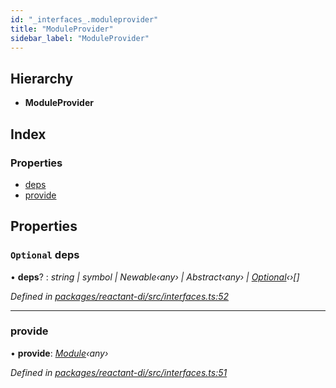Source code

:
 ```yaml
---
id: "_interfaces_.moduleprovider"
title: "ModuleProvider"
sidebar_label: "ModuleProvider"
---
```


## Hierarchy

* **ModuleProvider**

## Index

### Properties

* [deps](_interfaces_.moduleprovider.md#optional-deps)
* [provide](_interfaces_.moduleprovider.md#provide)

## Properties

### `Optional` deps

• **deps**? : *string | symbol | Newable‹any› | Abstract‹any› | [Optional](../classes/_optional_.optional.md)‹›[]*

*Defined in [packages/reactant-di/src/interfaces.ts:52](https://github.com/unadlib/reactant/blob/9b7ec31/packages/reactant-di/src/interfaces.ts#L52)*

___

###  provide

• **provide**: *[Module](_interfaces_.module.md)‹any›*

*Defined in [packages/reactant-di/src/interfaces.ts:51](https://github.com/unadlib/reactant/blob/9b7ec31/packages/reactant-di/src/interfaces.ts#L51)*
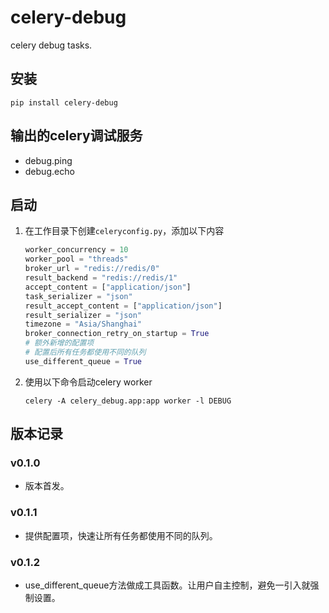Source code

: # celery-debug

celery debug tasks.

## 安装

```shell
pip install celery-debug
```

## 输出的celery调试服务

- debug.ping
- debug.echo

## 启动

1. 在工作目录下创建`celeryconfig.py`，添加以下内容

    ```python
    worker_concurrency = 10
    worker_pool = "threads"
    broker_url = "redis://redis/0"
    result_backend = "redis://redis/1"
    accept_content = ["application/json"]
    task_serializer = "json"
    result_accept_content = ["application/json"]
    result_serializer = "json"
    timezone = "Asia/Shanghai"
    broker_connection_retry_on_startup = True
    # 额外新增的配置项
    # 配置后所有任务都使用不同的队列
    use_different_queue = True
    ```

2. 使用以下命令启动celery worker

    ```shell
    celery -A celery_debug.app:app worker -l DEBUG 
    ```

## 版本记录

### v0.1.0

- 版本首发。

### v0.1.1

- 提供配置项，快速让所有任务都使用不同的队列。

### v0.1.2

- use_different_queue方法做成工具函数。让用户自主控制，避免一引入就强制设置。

+++++

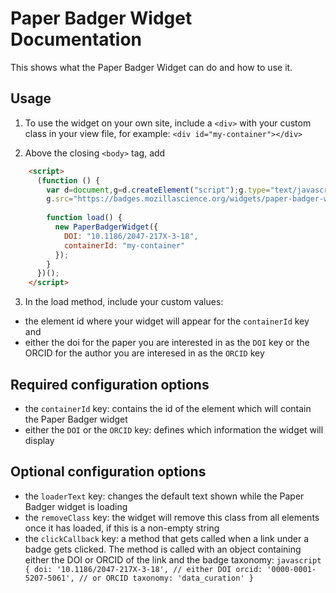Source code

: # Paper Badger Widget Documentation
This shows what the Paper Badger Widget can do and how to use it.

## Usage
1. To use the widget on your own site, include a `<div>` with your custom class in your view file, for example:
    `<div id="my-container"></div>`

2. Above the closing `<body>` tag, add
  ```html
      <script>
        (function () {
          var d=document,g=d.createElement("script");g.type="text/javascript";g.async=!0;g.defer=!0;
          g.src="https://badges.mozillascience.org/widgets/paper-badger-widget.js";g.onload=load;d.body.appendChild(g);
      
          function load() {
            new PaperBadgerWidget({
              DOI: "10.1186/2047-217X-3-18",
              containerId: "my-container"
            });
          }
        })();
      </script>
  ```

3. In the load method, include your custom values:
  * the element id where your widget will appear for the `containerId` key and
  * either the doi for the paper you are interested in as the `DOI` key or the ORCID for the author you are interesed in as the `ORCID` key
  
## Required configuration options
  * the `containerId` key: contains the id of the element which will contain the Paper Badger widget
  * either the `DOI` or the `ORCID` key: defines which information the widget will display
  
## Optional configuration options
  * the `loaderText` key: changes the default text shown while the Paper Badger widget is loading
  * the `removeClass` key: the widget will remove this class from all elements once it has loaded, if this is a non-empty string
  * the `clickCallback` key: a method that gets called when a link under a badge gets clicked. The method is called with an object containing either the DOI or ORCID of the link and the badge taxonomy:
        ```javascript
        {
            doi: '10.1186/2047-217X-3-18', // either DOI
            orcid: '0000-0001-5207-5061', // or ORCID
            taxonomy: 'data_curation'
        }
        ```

+++++

What is expected
Across the records above, how many lines hold the string "ORCID"? The number alone will do.

Response to the task
4